Taki przepis na zrozumiały komiks. Odpowiedź na oczekiwanie rynku


hm...nie tyle na oczekiwania rynku co na statystyczne oczekiwania rynku.
i to z jednym maly "ale", bo takie cuda nie udaja sie nawet najwiekszym wytworniom filmowym w USA, a jak powiada pewnie moj znajomy: "jak cos jest dla wszystkich to jest dla nikogo" ;)

Offline empro

Co to jest ten komiksowy mainstream, do cholery...
« Odpowiedź #46 dnia: Styczeń 04, 2006, 08:46:55 am »
Cytat: "turucorp"

inaczej wyglada mainstream w Japonii a inaczej w USA czy we Francji wiec dlaczego niby nie mialby wygladac inaczej w Polsce?


bo nie można nijak porównać rynków komiksowych z tych państw ze sobą (znaczy z Polską)  8)

Offline wilk

Co to jest ten komiksowy mainstream, do cholery...
« Odpowiedź #47 dnia: Styczeń 04, 2006, 09:14:48 pm »
Cytat: "turucorp"
Cytat: "wilk"
Cytat: "turucorp"
mam dziwne wrazenie, ze wiekszosc z tego co nazywa sie "mainstreamem" to rzeczy robione wg. recepty "mody na sukces", ladnie, grzecznie i bez zbednego ryzyka fabularnego czy graficznego.
 

Zapewne to sie sprawdza w odniesieniu do calego swiata oprocz Polski. Bo jezeli przyjmiemy, ze takze dla Polski, to dojdziemy do dziwnego wniosku ze u nas mainstream sie nie sprzedaje, jest niepopularny? A jesli tak jest, to jaki z tego mainstream?



ale to przeciez tylko "GŁÓWNY NURT", powstaje tego najwiecej, najlepiej sie sprzedaje i powstaje w zgodzie z jakas uniwersalna receptura, ale ulega modom, stylizacjom przynaleznym danemu kraowi/regionowi i niekoniecznie musi miec taki sam odbior na calym swiecie.

inaczej wyglada mainstream w Japonii a inaczej w USA czy we Francji wiec dlaczego niby nie mialby wygladac inaczej w Polsce?

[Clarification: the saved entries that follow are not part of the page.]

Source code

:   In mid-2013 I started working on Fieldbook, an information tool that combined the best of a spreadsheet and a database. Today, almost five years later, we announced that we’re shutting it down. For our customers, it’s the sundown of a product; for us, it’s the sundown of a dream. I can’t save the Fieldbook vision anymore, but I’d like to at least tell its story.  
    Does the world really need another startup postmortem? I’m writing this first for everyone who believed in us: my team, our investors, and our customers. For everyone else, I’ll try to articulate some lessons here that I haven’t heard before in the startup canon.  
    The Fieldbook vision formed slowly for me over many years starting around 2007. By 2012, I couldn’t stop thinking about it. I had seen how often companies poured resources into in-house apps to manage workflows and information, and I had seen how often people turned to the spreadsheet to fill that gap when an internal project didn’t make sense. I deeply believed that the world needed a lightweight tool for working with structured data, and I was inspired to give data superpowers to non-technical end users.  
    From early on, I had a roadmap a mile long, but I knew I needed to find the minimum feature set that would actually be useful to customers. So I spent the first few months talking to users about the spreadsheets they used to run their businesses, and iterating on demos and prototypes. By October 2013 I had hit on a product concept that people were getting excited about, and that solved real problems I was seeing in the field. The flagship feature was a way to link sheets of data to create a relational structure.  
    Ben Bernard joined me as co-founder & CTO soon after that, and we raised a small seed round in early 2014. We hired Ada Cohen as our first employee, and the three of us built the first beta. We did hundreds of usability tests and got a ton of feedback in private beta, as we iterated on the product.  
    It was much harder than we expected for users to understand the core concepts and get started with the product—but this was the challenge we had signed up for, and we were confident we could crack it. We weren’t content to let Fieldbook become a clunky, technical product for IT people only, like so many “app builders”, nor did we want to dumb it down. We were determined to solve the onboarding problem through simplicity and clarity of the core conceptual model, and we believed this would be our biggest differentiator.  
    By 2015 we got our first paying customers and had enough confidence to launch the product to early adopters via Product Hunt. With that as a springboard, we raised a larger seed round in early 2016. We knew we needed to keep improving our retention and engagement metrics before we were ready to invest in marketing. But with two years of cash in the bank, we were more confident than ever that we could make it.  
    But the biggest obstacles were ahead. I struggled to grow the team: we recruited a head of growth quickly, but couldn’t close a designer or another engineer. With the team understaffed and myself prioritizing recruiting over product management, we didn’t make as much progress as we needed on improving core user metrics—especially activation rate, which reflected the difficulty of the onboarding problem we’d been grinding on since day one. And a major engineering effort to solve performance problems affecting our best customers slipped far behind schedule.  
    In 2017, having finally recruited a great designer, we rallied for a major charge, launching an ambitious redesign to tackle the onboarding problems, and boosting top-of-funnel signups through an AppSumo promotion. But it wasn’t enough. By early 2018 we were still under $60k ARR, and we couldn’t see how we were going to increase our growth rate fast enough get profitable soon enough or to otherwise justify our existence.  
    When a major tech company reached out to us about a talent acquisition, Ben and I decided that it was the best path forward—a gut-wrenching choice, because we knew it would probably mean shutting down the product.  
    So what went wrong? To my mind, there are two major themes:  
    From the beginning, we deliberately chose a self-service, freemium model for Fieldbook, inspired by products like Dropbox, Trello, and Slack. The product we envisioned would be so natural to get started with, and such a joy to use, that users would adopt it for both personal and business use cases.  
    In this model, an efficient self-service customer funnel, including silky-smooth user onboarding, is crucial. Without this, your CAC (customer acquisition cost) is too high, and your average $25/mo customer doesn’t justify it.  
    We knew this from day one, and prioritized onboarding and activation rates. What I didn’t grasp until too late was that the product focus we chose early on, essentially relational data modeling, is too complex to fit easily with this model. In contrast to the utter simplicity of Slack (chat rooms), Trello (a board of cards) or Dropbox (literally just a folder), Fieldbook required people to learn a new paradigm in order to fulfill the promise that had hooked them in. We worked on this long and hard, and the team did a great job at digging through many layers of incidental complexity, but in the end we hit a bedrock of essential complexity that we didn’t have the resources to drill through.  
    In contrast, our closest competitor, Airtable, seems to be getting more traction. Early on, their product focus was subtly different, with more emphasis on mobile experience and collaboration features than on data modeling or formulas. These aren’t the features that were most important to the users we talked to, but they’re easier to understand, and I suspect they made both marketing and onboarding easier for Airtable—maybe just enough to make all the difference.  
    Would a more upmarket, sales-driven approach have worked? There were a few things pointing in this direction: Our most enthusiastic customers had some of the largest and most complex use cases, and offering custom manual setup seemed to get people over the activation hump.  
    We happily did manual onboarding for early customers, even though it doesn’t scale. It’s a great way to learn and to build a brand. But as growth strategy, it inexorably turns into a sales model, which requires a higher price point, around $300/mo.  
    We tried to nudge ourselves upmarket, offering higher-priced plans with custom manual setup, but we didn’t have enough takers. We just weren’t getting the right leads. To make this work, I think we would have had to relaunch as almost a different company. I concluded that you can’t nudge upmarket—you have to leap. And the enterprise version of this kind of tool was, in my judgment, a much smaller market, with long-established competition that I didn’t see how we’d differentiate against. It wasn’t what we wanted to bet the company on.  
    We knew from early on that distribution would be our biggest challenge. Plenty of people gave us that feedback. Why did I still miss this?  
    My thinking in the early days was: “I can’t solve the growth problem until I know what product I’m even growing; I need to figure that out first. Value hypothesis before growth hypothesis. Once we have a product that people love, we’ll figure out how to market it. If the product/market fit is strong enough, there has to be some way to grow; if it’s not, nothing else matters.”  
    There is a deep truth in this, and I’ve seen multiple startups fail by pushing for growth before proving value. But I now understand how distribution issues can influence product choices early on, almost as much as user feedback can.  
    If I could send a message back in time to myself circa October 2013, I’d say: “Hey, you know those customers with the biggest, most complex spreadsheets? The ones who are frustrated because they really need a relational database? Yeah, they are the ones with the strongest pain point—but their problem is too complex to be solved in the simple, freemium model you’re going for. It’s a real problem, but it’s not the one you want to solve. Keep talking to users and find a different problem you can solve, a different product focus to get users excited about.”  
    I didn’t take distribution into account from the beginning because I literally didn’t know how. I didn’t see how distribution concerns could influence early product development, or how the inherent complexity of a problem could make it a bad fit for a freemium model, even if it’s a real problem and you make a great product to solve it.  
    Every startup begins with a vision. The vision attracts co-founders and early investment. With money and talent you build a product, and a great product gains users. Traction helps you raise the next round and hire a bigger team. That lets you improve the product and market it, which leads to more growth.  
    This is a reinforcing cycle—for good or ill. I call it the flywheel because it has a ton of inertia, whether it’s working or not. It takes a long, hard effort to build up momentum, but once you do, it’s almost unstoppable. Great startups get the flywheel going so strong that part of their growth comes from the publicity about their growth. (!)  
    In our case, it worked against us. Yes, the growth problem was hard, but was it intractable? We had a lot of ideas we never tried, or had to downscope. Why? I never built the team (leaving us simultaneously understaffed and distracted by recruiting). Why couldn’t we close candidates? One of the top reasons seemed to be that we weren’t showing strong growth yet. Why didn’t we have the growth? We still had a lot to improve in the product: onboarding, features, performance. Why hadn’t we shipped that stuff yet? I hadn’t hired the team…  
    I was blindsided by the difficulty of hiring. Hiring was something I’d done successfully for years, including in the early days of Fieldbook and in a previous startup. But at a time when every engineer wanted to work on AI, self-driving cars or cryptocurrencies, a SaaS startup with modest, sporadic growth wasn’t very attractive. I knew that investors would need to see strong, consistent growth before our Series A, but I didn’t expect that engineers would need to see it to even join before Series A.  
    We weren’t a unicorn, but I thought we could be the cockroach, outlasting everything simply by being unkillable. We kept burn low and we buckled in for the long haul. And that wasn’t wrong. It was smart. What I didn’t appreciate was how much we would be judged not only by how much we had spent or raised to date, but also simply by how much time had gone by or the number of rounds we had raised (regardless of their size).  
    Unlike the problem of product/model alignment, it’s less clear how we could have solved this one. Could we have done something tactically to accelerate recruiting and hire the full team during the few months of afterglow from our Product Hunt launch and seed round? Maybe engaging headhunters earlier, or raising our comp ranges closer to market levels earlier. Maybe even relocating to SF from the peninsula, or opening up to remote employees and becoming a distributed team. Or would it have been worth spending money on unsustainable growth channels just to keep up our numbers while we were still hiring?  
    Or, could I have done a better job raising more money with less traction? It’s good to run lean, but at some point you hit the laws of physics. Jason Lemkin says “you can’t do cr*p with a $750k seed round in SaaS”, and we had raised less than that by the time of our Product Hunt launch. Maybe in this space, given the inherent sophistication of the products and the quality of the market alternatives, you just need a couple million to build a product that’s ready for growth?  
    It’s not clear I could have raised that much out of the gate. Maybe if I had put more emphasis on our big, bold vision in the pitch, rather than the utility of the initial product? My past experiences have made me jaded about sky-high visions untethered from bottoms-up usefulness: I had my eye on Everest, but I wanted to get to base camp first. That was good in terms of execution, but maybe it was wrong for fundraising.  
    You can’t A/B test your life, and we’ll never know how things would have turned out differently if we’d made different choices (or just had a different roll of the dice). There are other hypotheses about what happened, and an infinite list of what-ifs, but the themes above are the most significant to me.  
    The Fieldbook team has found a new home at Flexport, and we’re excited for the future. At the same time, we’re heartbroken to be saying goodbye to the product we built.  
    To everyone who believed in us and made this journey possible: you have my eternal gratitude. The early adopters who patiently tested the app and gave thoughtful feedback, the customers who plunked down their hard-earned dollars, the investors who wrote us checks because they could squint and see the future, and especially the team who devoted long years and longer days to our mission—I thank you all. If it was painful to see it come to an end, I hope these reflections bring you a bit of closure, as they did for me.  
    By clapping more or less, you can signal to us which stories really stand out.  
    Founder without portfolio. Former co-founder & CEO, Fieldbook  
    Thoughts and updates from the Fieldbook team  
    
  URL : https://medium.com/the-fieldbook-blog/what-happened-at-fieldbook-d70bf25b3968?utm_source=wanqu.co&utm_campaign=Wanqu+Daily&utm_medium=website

mainstream to jedynie recepta na robienie komiksowa nie forma jaka ostatecznie przybiera.

Chyba nie do konca rozumiem. To jak wyglada glowny nurt w Polsce? Rzeczy ladne, grzeczne i bez zbednego ryzyka fabularnego czy graficznego czy jednak rzeczy odstajace od tego jak chocby Wilq czy Rewolucje?

Offline turucorp

Co to jest ten komiksowy mainstream, do cholery...
« Odpowiedź #48 dnia: Styczeń 04, 2006, 09:42:49 pm »
Cytat: "wilk"

Chyba nie do konca rozumiem. To jak wyglada glowny nurt w Polsce? Rzeczy ladne, grzeczne i bez zbednego ryzyka fabularnego czy graficznego czy jednak rzeczy odstajace od tego jak chocby Wilq czy Rewolucje?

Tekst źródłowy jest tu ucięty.